I recently upgraded my file server to a current Mageia version. In doing so, I have lost some things despite restoring good backups. One of the things I'm missing is my network scanner. The scanner (details below) is connected to the server via USB and has been working just fine for years. It still works on the server locally, but I can no longer get my Mageia 7 desktop to connect to it. Again, it all worked just fine prior to the upgrade. I see this as network trouble rather than an issue with saned specifically. I may be wrong.
Here are some details.
Linux shuttle 5.4.2-desktop-1.mga7 #1 SMP Thu Dec 5 17:40:00 UTC 2019 x86_64 x86_64 x86_64 GNU/Linux
(from "scanimage -L" on the server) device `genesys:libusb:002:002' is a Canon LiDE 110 flatbed scanner
scanimage (sane-backends) 1.0.27; backend version 1.0.28
Scanner works locally on server (192.168.1.105), but does not work from a desktop on the LAN (192.168.1.106). I am unable to connect to port 6566 on the server via telnet. Connection closes immediately:
# telnet shuttle 6566
Trying 192.168.1.105...
Connected to shuttle.
Escape character is '^]'.
Connection closed by foreign host.
scanimage -L on the desktop fails to see the scanner
saned is running:
# systemctl status saned.socket
● saned.socket - saned incoming socket
Loaded: loaded (/etc/systemd/system/saned.socket; enabled; vendor preset: disabled)
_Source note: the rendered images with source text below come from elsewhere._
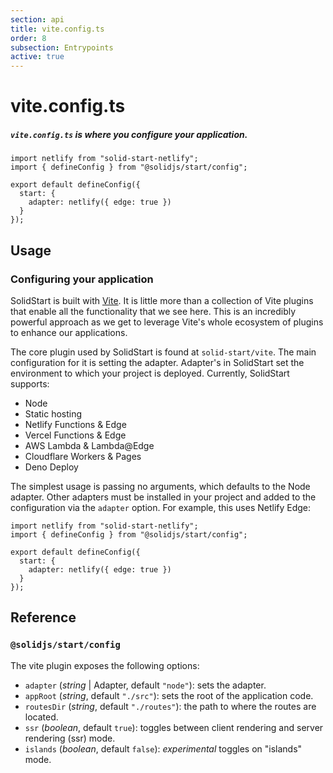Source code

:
 ```yaml
---
section: api
title: vite.config.ts
order: 8
subsection: Entrypoints
active: true
---
```


# vite.config.ts

##### `vite.config.ts` is where you configure your application.

<div class="text-lg">

```tsx
import netlify from "solid-start-netlify";
import { defineConfig } from "@solidjs/start/config";

export default defineConfig({
  start: {
    adapter: netlify({ edge: true })
  }
});
```

</div>

<table-of-contents></table-of-contents>

## Usage

### Configuring your application

SolidStart is built with [Vite](https://vitejs.dev). It is little more than a collection of Vite plugins that enable all the functionality that we see here. This is an incredibly powerful approach as we get to leverage Vite's whole ecosystem of plugins to enhance our applications.

The core plugin used by SolidStart is found at `solid-start/vite`. The main configuration for it is setting the adapter. Adapter's in SolidStart set the environment to which your project is deployed. Currently, SolidStart supports:

- Node
- Static hosting
- Netlify Functions & Edge
- Vercel Functions & Edge
- AWS Lambda & Lambda@Edge
- Cloudflare Workers & Pages
- Deno Deploy

The simplest usage is passing no arguments, which defaults to the Node adapter. Other adapters must be installed in your project and added to the configuration via the `adapter` option. For example, this uses Netlify Edge:

```tsx
import netlify from "solid-start-netlify";
import { defineConfig } from "@solidjs/start/config";

export default defineConfig({
  start: {
    adapter: netlify({ edge: true })
  }
});
```

## Reference

### `@solidjs/start/config`

The vite plugin exposes the following options:

- `adapter` (_string_ | Adapter, default `"node"`): sets the adapter.
- `appRoot` (_string_, default `"./src"`): sets the root of the application code.
- `routesDir` (_string_, default `"./routes"`): the path to where the routes are located.
- `ssr` (_boolean_, default `true`): toggles between client rendering and server rendering (ssr) mode.
- `islands` (_boolean_, default `false`): _experimental_ toggles on "islands" mode.
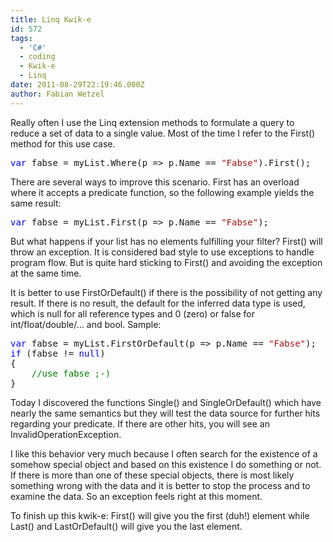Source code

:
 ```yaml
---
title: Linq Kwik-e
id: 572
tags:
  - 'C#'
  - coding
  - Kwik-e
  - Linq
date: 2011-08-29T22:19:46.000Z
author: Fabian Wetzel
---
```


Really often I use the Linq extension methods to formulate a query to reduce a set of data to a single value. Most of the time I refer to the First() method for this use case.
<pre class="code"><span style="color: blue;">var </span>fabse = myList.Where(p =&gt; p.Name == <span style="color: #a31515;">"Fabse"</span>).First();</pre>
There are several ways to improve this scenario. First has an overload where it accepts a predicate function, so the following example yields the same result:
<pre class="code"><span style="color: blue;">var </span>fabse = myList.First(p =&gt; p.Name == <span style="color: #a31515;">"Fabse"</span>);</pre>
But what happens if your list has no elements fulfilling your filter? First() will throw an exception. It is considered bad style to use exceptions to handle program flow. But is quite hard sticking to First() and avoiding the exception at the same time.

It is better to use FirstOrDefault() if there is the possibility of not getting any result. If there is no result, the default for the inferred data type is used, which is null for all reference types and 0 (zero) or false for int/float/double/… and bool. Sample:
<pre class="code"><span style="color: blue;">var </span>fabse = myList.FirstOrDefault(p =&gt; p.Name == <span style="color: #a31515;">"Fabse"</span>);
<span style="color: blue;">if </span>(fabse != <span style="color: blue;">null</span>)
{
    <span style="color: green;">//use fabse ;-</span><span style="color: green;">)
</span>}</pre>
Today I discovered the functions Single() and SingleOrDefault() which have nearly the same semantics but they will test the data source for further hits regarding your predicate. If there are other hits, you will see an InvalidOperationException.

I like this behavior very much because I often search for the existence of a somehow special object and based on this existence I do something or not. If there is more than one of these special objects, there is most likely something wrong with the data and it is better to stop the process and to examine the data. So an exception feels right at this moment.

To finish up this kwik-e: First() will give you the first (duh!) element while Last() and LastOrDefault() will give you the last element.

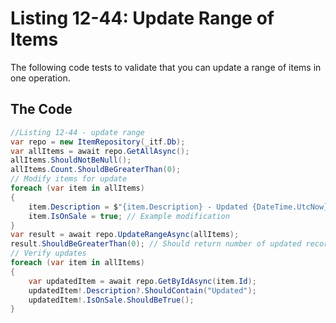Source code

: # Listing 12-44: Update Range of Items

The following code tests to validate that you can update a range of items in one operation.

## The Code  

```cs
//Listing 12-44 - update range
var repo = new ItemRepository(_itf.Db);
var allItems = await repo.GetAllAsync();
allItems.ShouldNotBeNull();
allItems.Count.ShouldBeGreaterThan(0);
// Modify items for update
foreach (var item in allItems)
{
    item.Description = $"{item.Description} - Updated {DateTime.UtcNow}";
    item.IsOnSale = true; // Example modification
}
var result = await repo.UpdateRangeAsync(allItems);
result.ShouldBeGreaterThan(0); // Should return number of updated records
// Verify updates
foreach (var item in allItems)
{
    var updatedItem = await repo.GetByIdAsync(item.Id);
    updatedItem!.Description?.ShouldContain("Updated");
    updatedItem!.IsOnSale.ShouldBeTrue();
}
```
Active: active (listening) since Sun 2019-12-15 20:41:33 MST; 13h ago
Listen: [::]:6566 (Stream)
Accepted: 36; Connected: 0;
Memory: 128.0K
CGroup: /system.slice/saned.socket
Dec 15 20:41:33 shuttle systemd[1]: Listening on saned incoming socket.
saned.socket shows open and listening per other tools as well:
nmap -sV shuttle -p 6566
Starting Nmap 7.70 ( https://nmap.org ) at 2019-12-16 10:34 MST
Nmap scan report for shuttle (192.168.1.105)
Host is up (0.00015s latency).
PORT STATE SERVICE VERSION
6566/tcp open tcpwrapped
Are you saying sane is looking for the scanner on 192.168.1.106 but it's living on 192.168.1.105? Can't you fix that on the network, or on /etc/sane.d/saned.conf?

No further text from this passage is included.